▶ WHAT YOU NEED TO DO
Give the records again exactly, but drop the pictures.

▶ Saved data entries
- Opening Delimiter -
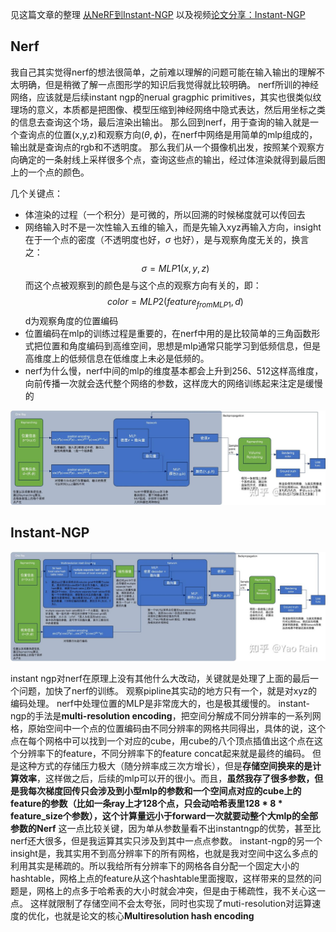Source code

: 见这篇文章的整理 [从NeRF到Instant-NGP](https://zhuanlan.zhihu.com/p/631284285)
以及视频[论文分享：Instant-NGP](https://www.bilibili.com/video/BV1XG411m77R/?spm_id_from=333.1387.favlist.content.click&vd_source=4e3132b452f7579391b70a8a0daa30a1)

## Nerf

我自己其实觉得nerf的想法很简单，之前难以理解的问题可能在输入输出的理解不太明确，但是稍微了解一点图形学的知识后我觉得就比较明确。
nerf所训的神经网络，应该就是后续instant ngp的nerual gragphic primitives，其实也很类似纹理场的意义，本质都是把图像、模型压缩到神经网络中隐式表达，然后用坐标之类的信息去查询这个场，最后渲染出输出。
那么回到nerf，用于查询的输入就是一个查询点的位置(x,y,z)和观察方向$(\theta, \phi)$，在nerf中网络是用简单的mlp组成的，输出就是查询点的rgb和不透明度。
那么我们从一个摄像机出发，按照某个观察方向确定的一条射线上采样很多个点，查询这些点的输出，经过体渲染就得到最后图上的一个点的颜色。

几个关键点：
- 体渲染的过程（一个积分）是可微的，所以回溯的时候梯度就可以传回去
- 网络输入时不是一次性输入五维的输入，而是先输入xyz再输入方向，insight在于一个点的密度（不透明度也好，$\sigma$ 也好），是与观察角度无关的，换言之：$$\sigma = MLP1(x,y,z)$$ 而这个点被观察到的颜色是与这个点的观察方向有关的，即：$$color = MLP2(feature_{from MLP1}, d)$$ d为观察角度的位置编码
- 位置编码在mlp的训练过程是重要的，在nerf中用的是比较简单的三角函数形式把位置和角度编码到高维空间，思想是mlp通常只能学习到低频信息，但是高维度上的低频信息在低维度上未必是低频的。
- nerf为什么慢，nerf中间的mlp的维度基本都会上升到256、512这样高维度，向前传播一次就会迭代整个网络的参数，这样庞大的网络训练起来注定是缓慢的

![alt text](pictures/nerf_pipline.jpg)

## Instant-NGP

![alt text](pictures/instanngp_pipline.jpg)

instant ngp对nerf在原理上没有其他什么大改动，关键就是处理了上面的最后一个问题，加快了nerf的训练。
观察pipline其实动的地方只有一个，就是对xyz的编码处理。
nerf中处理位置的MLP是非常庞大的，也是极其缓慢的。
instant-ngp的手法是**multi-resolution encoding**，把空间分解成不同分辨率的一系列网格，原始空间中一个点的位置编码由不同分辨率的网格共同得出，具体的说，这个点在每个网格中可以找到一个对应的cube，用cube的八个顶点插值出这个点在这个分辨率下的feature，不同分辨率下的feature concat起来就是最终的编码。
但是这种方式的存储压力极大（随分辨率成三次方增长），但是**存储空间换来的是计算效率**，这样做之后，后续的mlp可以开的很小。而且，**虽然我存了很多参数，但是我每次梯度回传只会涉及到小型mlp的参数和一个空间点对应的cube上的feature的参数（比如一条ray上才128个点，只会动哈希表里128 * 8 * feature_size个参数），这个计算量远小于forward一次就要动整个大mlp的全部参数的Nerf** 这一点比较关键，因为单从参数量看不出instantngp的优势，甚至比nerf还大很多，但是我运算其实只涉及到其中一点点参数。
instant-ngp的另一个insight是，我其实用不到高分辨率下的所有网格，也就是我对空间中这么多点的利用其实是稀疏的。所以我给所有分辨率下的网格各自分配一个固定大小的hashtable，网格上点的feature从这个hashtable里面搜取，这样带来的显然的问题是，网格上的点多于哈希表的大小时就会冲突，但是由于稀疏性，我不关心这一点。
这样就限制了存储空间不会太夸张，同时也实现了muti-resolution对运算速度的优化，也就是论文的核心**Multiresolution hash encoding**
- Closing Delimiter -
▶ SOLUTION TO THIS EXERCISE
Source code

: 见这篇文章的整理 [从NeRF到Instant-NGP](https://zhuanlan.zhihu.com/p/631284285)
以及视频[论文分享：Instant-NGP](https://www.bilibili.com/video/BV1XG411m77R/?spm_id_from=333.1387.favlist.content.click&vd_source=4e3132b452f7579391b70a8a0daa30a1)

## Nerf

我自己其实觉得nerf的想法很简单，之前难以理解的问题可能在输入输出的理解不太明确，但是稍微了解一点图形学的知识后我觉得就比较明确。
nerf所训的神经网络，应该就是后续instant ngp的nerual gragphic primitives，其实也很类似纹理场的意义，本质都是把图像、模型压缩到神经网络中隐式表达，然后用坐标之类的信息去查询这个场，最后渲染出输出。
那么回到nerf，用于查询的输入就是一个查询点的位置(x,y,z)和观察方向$(\theta, \phi)$，在nerf中网络是用简单的mlp组成的，输出就是查询点的rgb和不透明度。
那么我们从一个摄像机出发，按照某个观察方向确定的一条射线上采样很多个点，查询这些点的输出，经过体渲染就得到最后图上的一个点的颜色。

几个关键点：
- 体渲染的过程（一个积分）是可微的，所以回溯的时候梯度就可以传回去
- 网络输入时不是一次性输入五维的输入，而是先输入xyz再输入方向，insight在于一个点的密度（不透明度也好，$\sigma$ 也好），是与观察角度无关的，换言之：$$\sigma = MLP1(x,y,z)$$ 而这个点被观察到的颜色是与这个点的观察方向有关的，即：$$color = MLP2(feature_{from MLP1}, d)$$ d为观察角度的位置编码
- 位置编码在mlp的训练过程是重要的，在nerf中用的是比较简单的三角函数形式把位置和角度编码到高维空间，思想是mlp通常只能学习到低频信息，但是高维度上的低频信息在低维度上未必是低频的。
- nerf为什么慢，nerf中间的mlp的维度基本都会上升到256、512这样高维度，向前传播一次就会迭代整个网络的参数，这样庞大的网络训练起来注定是缓慢的

![alt text](pictures/nerf_pipline.jpg)

## Instant-NGP

![alt text](pictures/instanngp_pipline.jpg)

instant ngp对nerf在原理上没有其他什么大改动，关键就是处理了上面的最后一个问题，加快了nerf的训练。
观察pipline其实动的地方只有一个，就是对xyz的编码处理。
nerf中处理位置的MLP是非常庞大的，也是极其缓慢的。
instant-ngp的手法是**multi-resolution encoding**，把空间分解成不同分辨率的一系列网格，原始空间中一个点的位置编码由不同分辨率的网格共同得出，具体的说，这个点在每个网格中可以找到一个对应的cube，用cube的八个顶点插值出这个点在这个分辨率下的feature，不同分辨率下的feature concat起来就是最终的编码。
但是这种方式的存储压力极大（随分辨率成三次方增长），但是**存储空间换来的是计算效率**，这样做之后，后续的mlp可以开的很小。而且，**虽然我存了很多参数，但是我每次梯度回传只会涉及到小型mlp的参数和一个空间点对应的cube上的feature的参数（比如一条ray上才128个点，只会动哈希表里128 * 8 * feature_size个参数），这个计算量远小于forward一次就要动整个大mlp的全部参数的Nerf** 这一点比较关键，因为单从参数量看不出instantngp的优势，甚至比nerf还大很多，但是我运算其实只涉及到其中一点点参数。
instant-ngp的另一个insight是，我其实用不到高分辨率下的所有网格，也就是我对空间中这么多点的利用其实是稀疏的。所以我给所有分辨率下的网格各自分配一个固定大小的hashtable，网格上点的feature从这个hashtable里面搜取，这样带来的显然的问题是，网格上的点多于哈希表的大小时就会冲突，但是由于稀疏性，我不关心这一点。
这样就限制了存储空间不会太夸张，同时也实现了muti-resolution对运算速度的优化，也就是论文的核心**Multiresolution hash encoding**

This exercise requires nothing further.